## [Task]
Exactly as written, please repeat the data that follows, but not the pictures.
╭─ Exercise data
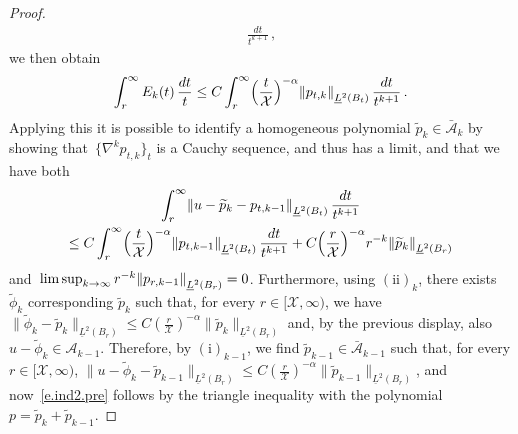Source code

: \documentclass[11pt]{article} %
\numberwithin{equation}{section}
\theoremstyle{definition}
\let\originalleft\left
\let\originalright\right
\renewcommand{\left}{\mathopen{}\mathclose\bgroup\originalleft}
\renewcommand{\right}{\aftergroup\egroup\originalright}
\renewcommand*{\tilde}{\widetilde}
\newcommand{\X}{\mathcal{X}}
\newcommand{\A}{\mathcal{A}}
\newcommand{\Ahom}{\bar{\A}}
\begin{document}
\begin{proof}
\begin{align*}
\, \frac{dt}{t^{k+1} } 
\,,
\end{align*}
we then obtain
\begin{equation*}  
\int_{r}^\infty E_{k}(t) \, \frac{dt}{t} \leq C \int_{r}^\infty  \Bigl( \frac{t}{\X} \Bigr)^{-\alpha} \left\| p_{t,k} \right\|_{\underline{L}^2(B_t)} \, \frac{dt}{t^{k+1}}
\,.
\end{equation*}
Applying this it is possible to identify a homogeneous polynomial $\tilde p_{k} \in \Ahom_k$ by showing that~$\{ \nabla^k p_{t,k}\}_t$ is a Cauchy sequence, and thus has a limit, and that we have both
\begin{multline*}  
\int_{r}^\infty \left\| u - \tilde p_{k} - p_{t,k-1} \right\|_{\underline{L}^2(B_t)} 
\, \frac{dt}{t^{k+1}} 
\\
\leq 
C \int_{r}^\infty  \Bigl( \frac{t}{\X} \Bigr)^{-\alpha} \left\| p_{t,k-1} \right\|_{\underline{L}^2(B_t)}\, \frac{dt}{t^{k+1}} 
+ 
C  \Bigl( \frac{r}{\X} \Bigr)^{-\alpha} r^{-k} \left\| \tilde p_{k}\right\|_{\underline{L}^2(B_r)}
\end{multline*}
and~$\limsup_{k \to \infty}  r^{-k} \left\| p_{r,k-1} \right\|_{\underline{L}^2(B_r)} = 0$.  
Furthermore, using $\mathrm{(ii)}_{k}$, there exists $\tilde \phi_k$ corresponding $\tilde p_k$ such that, for every $r \in [\X,\infty)$, we have $ \| \tilde \phi_k -\tilde p_{k} \|_{\underline{L}^2(B_r)} \leq C ( \frac{r}{\X} )^{-\alpha}  \| \tilde p_{k} \|_{\underline{L}^2(B_r)} $ and, by the previous display, also $ u - \tilde \phi_k \in \A_{k-1}$. Therefore, by $\mathrm{(i)}_{k-1}$, we find $\tilde p_{k-1} \in \Ahom_{k-1}$ such that, for every $r \in [\X,\infty)$, $ \| u - \tilde \phi_k -\tilde p_{k-1} \|_{\underline{L}^2(B_r)} \leq C ( \frac{r}{\X} )^{-\alpha} \| \tilde p_{k-1} \|_{\underline{L}^2(B_r)}$, and now~\eqref{e.ind2.pre} follows by the triangle inequality with the polynomial $p = \tilde p_k + \tilde p_{k-1}$. 

\smallskip


\end{proof}
\end{document}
╰─
## [Problem solution]
Source code

: \documentclass[11pt]{article} %
\numberwithin{equation}{section}
\theoremstyle{definition}
\let\originalleft\left
\let\originalright\right
\renewcommand{\left}{\mathopen{}\mathclose\bgroup\originalleft}
\renewcommand{\right}{\aftergroup\egroup\originalright}
\renewcommand*{\tilde}{\widetilde}
\newcommand{\X}{\mathcal{X}}
\newcommand{\A}{\mathcal{A}}
\newcommand{\Ahom}{\bar{\A}}
\begin{document}
\begin{proof}
\begin{align*}
\, \frac{dt}{t^{k+1} } 
\,,
\end{align*}
we then obtain
\begin{equation*}  
\int_{r}^\infty E_{k}(t) \, \frac{dt}{t} \leq C \int_{r}^\infty  \Bigl( \frac{t}{\X} \Bigr)^{-\alpha} \left\| p_{t,k} \right\|_{\underline{L}^2(B_t)} \, \frac{dt}{t^{k+1}}
\,.
\end{equation*}
Applying this it is possible to identify a homogeneous polynomial $\tilde p_{k} \in \Ahom_k$ by showing that~$\{ \nabla^k p_{t,k}\}_t$ is a Cauchy sequence, and thus has a limit, and that we have both
\begin{multline*}  
\int_{r}^\infty \left\| u - \tilde p_{k} - p_{t,k-1} \right\|_{\underline{L}^2(B_t)} 
\, \frac{dt}{t^{k+1}} 
\\
\leq 
C \int_{r}^\infty  \Bigl( \frac{t}{\X} \Bigr)^{-\alpha} \left\| p_{t,k-1} \right\|_{\underline{L}^2(B_t)}\, \frac{dt}{t^{k+1}} 
+ 
C  \Bigl( \frac{r}{\X} \Bigr)^{-\alpha} r^{-k} \left\| \tilde p_{k}\right\|_{\underline{L}^2(B_r)}
\end{multline*}
and~$\limsup_{k \to \infty}  r^{-k} \left\| p_{r,k-1} \right\|_{\underline{L}^2(B_r)} = 0$.  
Furthermore, using $\mathrm{(ii)}_{k}$, there exists $\tilde \phi_k$ corresponding $\tilde p_k$ such that, for every $r \in [\X,\infty)$, we have $ \| \tilde \phi_k -\tilde p_{k} \|_{\underline{L}^2(B_r)} \leq C ( \frac{r}{\X} )^{-\alpha}  \| \tilde p_{k} \|_{\underline{L}^2(B_r)} $ and, by the previous display, also $ u - \tilde \phi_k \in \A_{k-1}$. Therefore, by $\mathrm{(i)}_{k-1}$, we find $\tilde p_{k-1} \in \Ahom_{k-1}$ such that, for every $r \in [\X,\infty)$, $ \| u - \tilde \phi_k -\tilde p_{k-1} \|_{\underline{L}^2(B_r)} \leq C ( \frac{r}{\X} )^{-\alpha} \| \tilde p_{k-1} \|_{\underline{L}^2(B_r)}$, and now~\eqref{e.ind2.pre} follows by the triangle inequality with the polynomial $p = \tilde p_k + \tilde p_{k-1}$. 

\smallskip


\end{proof}
\end{document}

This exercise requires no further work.